He did not forthrightly defend traditional American support for freedom of the seas in the face of Beijing’s outrageous claims on Southeast Asia waters, waters through which much of world commerce — including China’s vast exports — flows freely courtesy of the U.S. Navy. Nor did Adm. Mullen condemn Beijing’s support for the world’s most hideous tyranny in North Korea. Pyongyang is a threat not only to peace regionally with its buildup of weapons of mass destruction, but also worldwide through its nefarious exports — in league with the Chinese — to pariah states.
Washington’s aim with the Mullen visit was to facilitate ties between U.S. and Chinese military to reduce possibilities of accidental clashes and to focus attention on Beijing’s rapidly escalating, secret military buildup. But Beijing’s generally boorish response — little was offered beyond a promise to take part in a Mideast anti-piracy exercise — inevitably promises more misunderstanding.
That was despite the major concession that the admiral was carrying: Washington’s continued refusal to meet Taipei’s request to purchase additional fighter aircraft and submarines. U.S. arms sales for Taiwan’s defense have become the pretext for Beijing’s rejection of military courtesies. Meanwhile, China pursues a double-edged strategy of economic integration with the island even as it positions one of the world’s largest missile arrays just across the Taiwan Strait.

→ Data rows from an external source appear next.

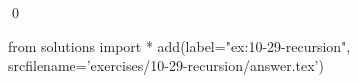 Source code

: 
\begin{ex}
  \label{ex:10-29-recursion}
  
  \qed
\end{ex}
\begin{python0}
from solutions import *
add(label="ex:10-29-recursion",
    srcfilename='exercises/10-29-recursion/answer.tex')
\end{python0}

Adm. Mullen’s performance again demonstrates Washington’s lack of a strategic framework to deal with Beijing, given China’s centrality in a rapidly changing world and its growing arrogance. Minor but indicative: On the eve of his journey, Adm. Mullen publicly accused the Pakistani government of murdering a journalist. Even had he proof, going public in the Obama administration’s ill-conceived current media campaign against the Pakistanis only further aggravated relations with Islamabad.
Essential as Pakistan is for Washington’s pursuit of the war in Afghanistan and its worldwide counterterrorism campaign, Adm. Mullen played into Beijing’s efforts to exploit U.S.-Pakistani frictions in pursuit of its own alliance with Islamabad against India.
Adm. Mullen’s confusion not only epitomizes the lack of a coherent official U.S. policy toward “a rising China,” but also parallels increasing difficulties by American entrepreneurs in hot pursuit of the Chinese shirttail. (“If we could only persuade every person in China to lengthen his shirttail by a foot, we could keep the mills of Lancashire working round the clock,” a British commentator wrote in the 1840s.) Foreign businessmen who chase opportunities in the mythical “unquenchable” market for investment and trade leave themselves exposed to an economy without the rule of law.
As Beijing’s domestic political crackdown intensifies, fed by fears of contagion from popular revolts in the Middle East and Southeast Asia and the insecurity of next year’s Communist Party leadership succession, commercial relations with foreigners are deteriorating. The media focus on the larger economic issues: China’s vast and worrisome dollar holdings through its manipulated currency, protected markets and subsidized exports. But, increasingly, foreign companies find themselves threatened with death by a thousand cuts.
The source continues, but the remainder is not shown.